Добавить в цитаты Настройки чтения

Страница 104 из 153

— Зачем? — спросил я.

Не оборачиваясь, Арчил бросил с раздражением:

— Зачем — затем. Не хочешь — иди. — И добавил уже тише, умиротвореннее: — Деньги нужны.

Хозяйка наша была грузинка, повар на турбазе, иногда от казенных щедрот доставались туристские котлеты, туристские каши. Мы были вечно голодны, как вечно зелена растительность субтропиков.

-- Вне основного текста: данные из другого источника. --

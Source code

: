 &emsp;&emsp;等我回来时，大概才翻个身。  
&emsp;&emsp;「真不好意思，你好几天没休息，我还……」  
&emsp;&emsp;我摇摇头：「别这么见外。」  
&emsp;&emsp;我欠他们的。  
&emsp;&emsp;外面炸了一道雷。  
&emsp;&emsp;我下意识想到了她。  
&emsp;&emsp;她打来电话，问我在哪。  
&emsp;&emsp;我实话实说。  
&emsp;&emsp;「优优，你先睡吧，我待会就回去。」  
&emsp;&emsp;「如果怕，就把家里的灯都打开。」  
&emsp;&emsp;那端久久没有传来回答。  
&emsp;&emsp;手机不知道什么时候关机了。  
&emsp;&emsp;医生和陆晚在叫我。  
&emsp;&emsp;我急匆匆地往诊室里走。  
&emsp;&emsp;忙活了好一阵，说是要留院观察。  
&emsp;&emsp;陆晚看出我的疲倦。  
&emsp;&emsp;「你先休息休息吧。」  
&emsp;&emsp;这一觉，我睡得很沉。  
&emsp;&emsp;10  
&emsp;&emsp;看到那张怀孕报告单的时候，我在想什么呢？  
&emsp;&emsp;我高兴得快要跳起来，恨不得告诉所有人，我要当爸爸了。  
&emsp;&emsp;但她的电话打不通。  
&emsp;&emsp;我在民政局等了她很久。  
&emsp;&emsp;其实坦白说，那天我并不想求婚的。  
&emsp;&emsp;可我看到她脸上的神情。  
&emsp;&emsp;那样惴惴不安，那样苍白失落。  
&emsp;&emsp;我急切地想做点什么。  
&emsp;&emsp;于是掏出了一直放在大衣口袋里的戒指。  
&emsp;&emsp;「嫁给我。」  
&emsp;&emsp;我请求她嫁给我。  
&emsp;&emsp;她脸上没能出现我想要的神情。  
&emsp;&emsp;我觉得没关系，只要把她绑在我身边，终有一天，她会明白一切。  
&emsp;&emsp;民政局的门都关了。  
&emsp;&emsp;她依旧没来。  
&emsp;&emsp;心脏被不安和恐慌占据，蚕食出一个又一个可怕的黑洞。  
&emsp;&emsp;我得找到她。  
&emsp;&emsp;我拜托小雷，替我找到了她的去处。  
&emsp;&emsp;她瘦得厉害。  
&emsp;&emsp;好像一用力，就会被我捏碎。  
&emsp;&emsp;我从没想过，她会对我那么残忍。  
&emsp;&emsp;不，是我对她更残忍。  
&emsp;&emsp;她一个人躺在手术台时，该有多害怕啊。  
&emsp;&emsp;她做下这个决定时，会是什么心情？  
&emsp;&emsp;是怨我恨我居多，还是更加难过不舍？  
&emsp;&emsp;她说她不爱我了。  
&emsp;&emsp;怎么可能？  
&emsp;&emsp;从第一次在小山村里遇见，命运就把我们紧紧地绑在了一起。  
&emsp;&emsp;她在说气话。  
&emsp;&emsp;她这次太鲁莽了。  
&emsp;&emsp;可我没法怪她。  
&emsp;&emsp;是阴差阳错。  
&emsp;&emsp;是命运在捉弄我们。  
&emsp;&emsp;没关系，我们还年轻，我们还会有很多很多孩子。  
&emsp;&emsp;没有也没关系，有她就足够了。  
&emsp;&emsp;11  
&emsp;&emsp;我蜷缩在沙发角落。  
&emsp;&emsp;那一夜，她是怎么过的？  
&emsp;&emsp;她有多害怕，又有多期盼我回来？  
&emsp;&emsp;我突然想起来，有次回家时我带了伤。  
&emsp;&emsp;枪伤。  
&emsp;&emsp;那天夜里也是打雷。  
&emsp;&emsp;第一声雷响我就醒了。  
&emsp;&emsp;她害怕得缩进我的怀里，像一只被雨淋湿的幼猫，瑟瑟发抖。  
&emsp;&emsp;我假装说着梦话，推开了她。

Она была грузинка какого-то русского посола — разбитная, курила, говорила по-русски почти без акцента. Она любила нас за то, что мы ровесники ее дочери, а поскольку дочери, Норы, не было сейчас с ней, неутоленная жажда материнства выражалась в том, чтобы жалеть и опекать кого-то.

Нору мы ни разу не видели, но знали ее на всех этапах формирования. Южане особенно любят показывать фотографии детей, особенно гордятся детьми, вот и показывала нам Беата, так же как и дядя Арчил своего Артема, дочь Нору в школе, на каникулах, в пионерском хоре.

Два-три раза мелькнула фотография стриженого человека — отца Норы, однажды наша хозяйка рассказала, что он немец, — политэмигрант, приехал в Россию еще до войны и всю войну провел здесь.

Где он сейчас, мы не спрашивали, может быть, строил новую жизнь в ГДР, а может, был еще где-нибудь.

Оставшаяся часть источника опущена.